Originally Posted by MikeHammer
A classic pyramid with square footprint, hight h, sidelength a and volume V.
Like seen, eg. in Square Pyramid Calculator

Original question:
Assume it is a hollow container, with infinitively thin walls. It's filled with a volume of water = V/2, ie, it is half full (by volume). How far up from the bottom would the water reach, expressed in units of h, ie. How deep will the water be inside the pyramid, compared to the total hight of the pyramid.

My question:
Can this be solved in general, ie. <--- yes
1. I assume that a is the sidelength of base square of the pyramid.

2. The volume of the pyramid is calculated by:

$V_1 = \frac13 \cdot a^2 \cdot h$

You are looking for a pyramid with $V_2 = \frac12 \cdot V_1$ with a' as the sidelength of the square and h' as the height of the smaller pyramid.

3. Use proportion: $\dfrac ha=\dfrac{h'}{a'}~\implies~a'=\dfrac ah \cdot h'$

4. Now you know:

$\frac13 \cdot (a')^2 \cdot h' =\frac12 \cdot \frac13 \cdot (a)^2 \cdot h$

$\left(\frac ah \cdot h' \right)^2 \cdot h' =\frac12 \cdot (a)^2 \cdot h$

$(h')^3 = \frac12 \cdot h^3~\implies~h'=h \cdot \sqrt[3]{\frac12} = \frac12 \cdot h \cdot \sqrt[3]{4} \approx 0.7937\ h$

5. Plug in this value into the equation of #3 to determine the value of a'.
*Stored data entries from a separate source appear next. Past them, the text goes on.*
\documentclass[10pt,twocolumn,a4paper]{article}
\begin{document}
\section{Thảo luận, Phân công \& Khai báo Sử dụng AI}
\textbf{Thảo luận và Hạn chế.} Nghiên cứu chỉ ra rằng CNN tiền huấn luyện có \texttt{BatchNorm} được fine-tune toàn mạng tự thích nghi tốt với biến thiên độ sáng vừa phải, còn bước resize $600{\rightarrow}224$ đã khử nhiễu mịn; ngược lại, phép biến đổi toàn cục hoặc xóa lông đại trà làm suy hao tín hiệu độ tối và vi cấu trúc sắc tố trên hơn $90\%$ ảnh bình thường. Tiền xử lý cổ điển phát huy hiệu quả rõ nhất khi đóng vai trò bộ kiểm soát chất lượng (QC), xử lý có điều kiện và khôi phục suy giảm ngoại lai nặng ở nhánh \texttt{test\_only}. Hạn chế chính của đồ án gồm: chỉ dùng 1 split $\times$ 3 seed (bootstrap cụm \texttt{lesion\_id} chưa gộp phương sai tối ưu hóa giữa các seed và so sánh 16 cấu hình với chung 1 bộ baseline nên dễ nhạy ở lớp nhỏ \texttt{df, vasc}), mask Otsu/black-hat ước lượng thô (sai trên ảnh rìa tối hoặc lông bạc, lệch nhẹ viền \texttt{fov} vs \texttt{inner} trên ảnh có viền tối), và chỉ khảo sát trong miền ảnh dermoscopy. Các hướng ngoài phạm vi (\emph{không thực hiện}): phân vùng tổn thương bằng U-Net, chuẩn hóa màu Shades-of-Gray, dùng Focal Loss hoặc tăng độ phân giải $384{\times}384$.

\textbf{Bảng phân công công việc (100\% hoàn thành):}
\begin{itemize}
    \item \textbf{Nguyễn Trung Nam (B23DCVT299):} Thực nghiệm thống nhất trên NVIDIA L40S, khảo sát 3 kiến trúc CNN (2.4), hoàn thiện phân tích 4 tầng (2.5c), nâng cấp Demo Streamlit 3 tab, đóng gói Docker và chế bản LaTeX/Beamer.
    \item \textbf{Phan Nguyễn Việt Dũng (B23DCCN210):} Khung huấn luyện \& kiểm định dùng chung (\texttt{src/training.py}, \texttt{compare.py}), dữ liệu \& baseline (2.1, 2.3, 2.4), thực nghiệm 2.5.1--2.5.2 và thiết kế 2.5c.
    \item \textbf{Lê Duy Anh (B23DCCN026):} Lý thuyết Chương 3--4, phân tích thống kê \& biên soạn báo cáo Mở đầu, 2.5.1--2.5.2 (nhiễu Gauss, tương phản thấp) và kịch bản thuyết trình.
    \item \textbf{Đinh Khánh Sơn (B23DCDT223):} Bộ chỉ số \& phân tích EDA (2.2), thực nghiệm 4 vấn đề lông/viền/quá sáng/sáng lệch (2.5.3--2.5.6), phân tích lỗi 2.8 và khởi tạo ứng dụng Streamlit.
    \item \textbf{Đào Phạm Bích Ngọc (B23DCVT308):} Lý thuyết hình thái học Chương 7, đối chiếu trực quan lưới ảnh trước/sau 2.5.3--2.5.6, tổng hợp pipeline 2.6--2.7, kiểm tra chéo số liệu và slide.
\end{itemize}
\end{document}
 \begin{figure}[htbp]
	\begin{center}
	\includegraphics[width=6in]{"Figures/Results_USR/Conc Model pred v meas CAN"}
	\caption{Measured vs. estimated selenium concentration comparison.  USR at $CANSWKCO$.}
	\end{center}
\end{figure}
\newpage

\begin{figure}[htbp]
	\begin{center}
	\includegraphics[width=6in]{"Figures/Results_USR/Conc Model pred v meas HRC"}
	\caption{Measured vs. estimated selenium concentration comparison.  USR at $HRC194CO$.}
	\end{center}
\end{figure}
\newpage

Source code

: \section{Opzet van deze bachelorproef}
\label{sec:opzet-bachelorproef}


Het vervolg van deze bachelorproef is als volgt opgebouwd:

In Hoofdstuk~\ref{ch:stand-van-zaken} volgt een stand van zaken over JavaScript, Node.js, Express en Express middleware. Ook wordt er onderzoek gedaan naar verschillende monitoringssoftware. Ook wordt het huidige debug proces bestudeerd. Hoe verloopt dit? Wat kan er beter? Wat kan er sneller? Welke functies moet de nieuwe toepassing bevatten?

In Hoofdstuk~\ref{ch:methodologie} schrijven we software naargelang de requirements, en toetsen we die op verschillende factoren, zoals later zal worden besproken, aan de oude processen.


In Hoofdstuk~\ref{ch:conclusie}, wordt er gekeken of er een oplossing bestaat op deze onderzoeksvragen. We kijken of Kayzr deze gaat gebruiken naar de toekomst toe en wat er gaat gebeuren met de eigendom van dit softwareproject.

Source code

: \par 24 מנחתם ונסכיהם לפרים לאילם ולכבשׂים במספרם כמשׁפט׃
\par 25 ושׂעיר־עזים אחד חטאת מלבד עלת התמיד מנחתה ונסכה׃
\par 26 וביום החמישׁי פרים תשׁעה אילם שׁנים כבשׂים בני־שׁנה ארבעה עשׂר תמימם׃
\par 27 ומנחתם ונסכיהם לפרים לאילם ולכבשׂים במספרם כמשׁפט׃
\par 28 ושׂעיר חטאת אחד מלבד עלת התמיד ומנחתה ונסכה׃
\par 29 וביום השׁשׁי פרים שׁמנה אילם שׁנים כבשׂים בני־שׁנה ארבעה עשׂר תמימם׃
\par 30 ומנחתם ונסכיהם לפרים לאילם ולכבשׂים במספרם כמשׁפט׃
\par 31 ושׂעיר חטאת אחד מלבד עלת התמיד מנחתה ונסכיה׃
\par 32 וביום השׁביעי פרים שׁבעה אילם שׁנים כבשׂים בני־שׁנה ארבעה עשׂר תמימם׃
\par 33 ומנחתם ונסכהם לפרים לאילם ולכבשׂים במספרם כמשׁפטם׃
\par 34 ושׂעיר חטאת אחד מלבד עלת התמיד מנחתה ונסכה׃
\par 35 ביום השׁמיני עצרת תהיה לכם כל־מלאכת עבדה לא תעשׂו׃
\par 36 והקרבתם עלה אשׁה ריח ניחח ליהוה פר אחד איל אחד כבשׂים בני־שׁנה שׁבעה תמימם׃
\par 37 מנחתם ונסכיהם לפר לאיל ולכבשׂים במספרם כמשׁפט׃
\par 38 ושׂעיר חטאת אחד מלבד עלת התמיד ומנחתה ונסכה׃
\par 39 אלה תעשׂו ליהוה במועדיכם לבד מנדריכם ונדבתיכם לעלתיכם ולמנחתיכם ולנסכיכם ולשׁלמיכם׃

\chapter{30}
4. ## Re: Hight of pyramid, at half it's volume?

Dear earboth

A million thanks. I could not have hoped for a more complete and fulfilling answer.

Mike

5. ## Re: Hight of pyramid, at half it's volume?

Having looked closer on your calculations... I can follow you clearly as far as 3., but in 4. I get confused.

Originally Posted by earboth
4. Now you know:

$\frac13 \cdot (a')^2 \cdot h' =\frac12 \cdot \frac13 \cdot (a)^2 \cdot h$

$\left(\frac ah \cdot h' \right)^2 \cdot h' =\frac12 \cdot (a)^2 \cdot h$
until here it's clear ... but how do you get from that to this next line?

Originally Posted by earboth

$(h')^3 = \frac12 \cdot h^3~\implies~h'=h \cdot \sqrt[3]{\frac12} = \frac12 \cdot h \cdot \sqrt[3]{4} \approx 0.7937\ h$
Can you please spell that out in more details for me.

Regards Mike

6. ## Re: Hight of pyramid, at half it's volume?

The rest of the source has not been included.